[Data records]

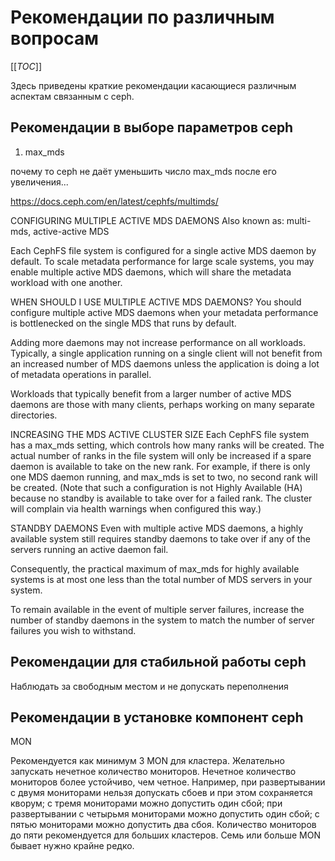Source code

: # Рекомендации по различным вопросам

[[_TOC_]]

Здесь приведены краткие рекомендации касающиеся различным аспектам связанным с ceph.


Рекомендации в выборе параметров ceph
----

1. max_mds

почему то ceph не даёт уменьшить число max_mds после его увеличения...

https://docs.ceph.com/en/latest/cephfs/multimds/

CONFIGURING MULTIPLE ACTIVE MDS DAEMONS
Also known as: multi-mds, active-active MDS

Each CephFS file system is configured for a single active MDS daemon by default. To scale metadata performance for large scale systems, you may enable multiple active MDS daemons, which will share the metadata workload with one another.

WHEN SHOULD I USE MULTIPLE ACTIVE MDS DAEMONS?
You should configure multiple active MDS daemons when your metadata performance is bottlenecked on the single MDS that runs by default.

Adding more daemons may not increase performance on all workloads. Typically, a single application running on a single client will not benefit from an increased number of MDS daemons unless the application is doing a lot of metadata operations in parallel.

Workloads that typically benefit from a larger number of active MDS daemons are those with many clients, perhaps working on many separate directories.

INCREASING THE MDS ACTIVE CLUSTER SIZE
Each CephFS file system has a max_mds setting, which controls how many ranks will be created. The actual number of ranks in the file system will only be increased if a spare daemon is available to take on the new rank. For example, if there is only one MDS daemon running, and max_mds is set to two, no second rank will be created. (Note that such a configuration is not Highly Available (HA) because no standby is available to take over for a failed rank. The cluster will complain via health warnings when configured this way.)


STANDBY DAEMONS
Even with multiple active MDS daemons, a highly available system still requires standby daemons to take over if any of the servers running an active daemon fail.

Consequently, the practical maximum of max_mds for highly available systems is at most one less than the total number of MDS servers in your system.

To remain available in the event of multiple server failures, increase the number of standby daemons in the system to match the number of server failures you wish to withstand.

Рекомендации для стабильной работы ceph
----

Наблюдать за свободным местом и не допускать переполнения

Рекомендации в установке компонент ceph
----

MON

Рекомендуется как минимум 3 MON для кластера. Желательно запускать нечетное количество мониторов. Нечетное количество мониторов более устойчиво, чем четное. Например, при развертывании с двумя мониторами нельзя допускать сбоев и при этом сохраняется кворум; с тремя мониторами можно допустить один сбой; при развертывании с четырьмя мониторами можно допустить один сбой; с пятью мониторами можно допустить два сбоя.
Количество мониторов до пяти рекомендуется для больших кластеров. Семь или больше MON бывает нужно крайне редко.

[/Data records]

▶ Work instruction: When a line of the records has the word "your", pick it out and copy it.

▶ Response to this exercise:
You should configure multiple active MDS daemons when your metadata performance is bottlenecked on the single MDS that runs by default.
Consequently, the practical maximum of max_mds for highly available systems is at most one less than the total number of MDS servers in your system.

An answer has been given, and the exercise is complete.